The last few weeks have been bad for the “pro-Russian separatists” in eastern Ukraine. No one took their plebiscite on autonomy seriously, Ukraine’s national elections succeeded in establishing credibility for the central government, and Vladimir Putin has still not come to their rescue. The emboldened Ukrainian government gave the go-ahead to use force in taking back its strategic port city of Mariupol today, and that mission has apparently succeeded:
The Ukrainian flag fluttered over the regional headquarters of Mariupol on Friday after government forces reclaimed the port city from pro-Russian separatists in heavy fighting and said they had regained control of a long stretch of the border with Russia.

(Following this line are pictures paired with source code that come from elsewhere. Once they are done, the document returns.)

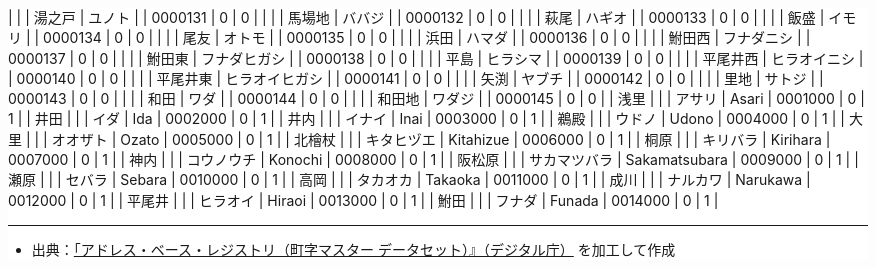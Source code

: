 |  |  | 湯之戸 |   ユノト |  | 0000131 | 0 | 0 |
|  |  | 馬場地 |   ババジ |  | 0000132 | 0 | 0 |
|  |  | 萩尾 |   ハギオ |  | 0000133 | 0 | 0 |
|  |  | 飯盛 |   イモリ |  | 0000134 | 0 | 0 |
|  |  | 尾友 |   オトモ |  | 0000135 | 0 | 0 |
|  |  | 浜田 |   ハマダ |  | 0000136 | 0 | 0 |
|  |  | 鮒田西 |   フナダニシ |  | 0000137 | 0 | 0 |
|  |  | 鮒田東 |   フナダヒガシ |  | 0000138 | 0 | 0 |
|  |  | 平島 |   ヒラシマ |  | 0000139 | 0 | 0 |
|  |  | 平尾井西 |   ヒラオイニシ |  | 0000140 | 0 | 0 |
|  |  | 平尾井東 |   ヒラオイヒガシ |  | 0000141 | 0 | 0 |
|  |  | 矢渕 |   ヤブチ |  | 0000142 | 0 | 0 |
|  |  | 里地 |   サトジ |  | 0000143 | 0 | 0 |
|  |  | 和田 |   ワダ |  | 0000144 | 0 | 0 |
|  |  | 和田地 |   ワダジ |  | 0000145 | 0 | 0 |
| 浅里 |  |  | アサリ   | Asari | 0001000 | 0 | 1 |
| 井田 |  |  | イダ   | Ida | 0002000 | 0 | 1 |
| 井内 |  |  | イナイ   | Inai | 0003000 | 0 | 1 |
| 鵜殿 |  |  | ウドノ   | Udono | 0004000 | 0 | 1 |
| 大里 |  |  | オオザト   | Ozato | 0005000 | 0 | 1 |
| 北檜杖 |  |  | キタヒヅエ   | Kitahizue | 0006000 | 0 | 1 |
| 桐原 |  |  | キリバラ   | Kirihara | 0007000 | 0 | 1 |
| 神内 |  |  | コウノウチ   | Konochi | 0008000 | 0 | 1 |
| 阪松原 |  |  | サカマツバラ   | Sakamatsubara | 0009000 | 0 | 1 |
| 瀬原 |  |  | セバラ   | Sebara | 0010000 | 0 | 1 |
| 高岡 |  |  | タカオカ   | Takaoka | 0011000 | 0 | 1 |
| 成川 |  |  | ナルカワ   | Narukawa | 0012000 | 0 | 1 |
| 平尾井 |  |  | ヒラオイ   | Hiraoi | 0013000 | 0 | 1 |
| 鮒田 |  |  | フナダ   | Funada | 0014000 | 0 | 1 |

---

- 出典：[「アドレス・ベース・レジストリ（町字マスター データセット）』（デジタル庁）](https://www.digital.go.jp/policies/base_registry_address/) を加工して作成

The advances are significant victories for the pro-European leadership in a military operation to crush the armed rebellion, which began in east Ukraine in April, and hold the former Soviet republic of 45 million together.
In central Mariupol, police cordoned off several streets, where roadblocks of sandbags and concrete blocks, once manned by rebels, were riddled with bullet-holes and the burnt-out hulk of an armoured personnel carrier with rebel insignia smouldered.
“At 10:34 a.m. the Ukrainian flag was raised over City Hall in Mariupol,” Interior Minister Arsen Avakov wrote on Facebook, less than six hours after the attack began on the city of 500,000, Ukraine’s biggest Azov Sea port.
A ministry aide said the government forces stormed the rebels after they were surrounded and given 10 minutes to surrender. At least five separatists and two servicemen were killed in the battle before many of the rebels fled.
The operation presented the most direct challenge yet to Russia, as it cuts off a key route to Crimea:
Mariupol is the second-largest city in the eastern Donetsk region that has declared independence from the government in Kiev. The key port sits along the main road leading from Russia to the Crimean Peninsula, which Russia annexed in March from Ukraine.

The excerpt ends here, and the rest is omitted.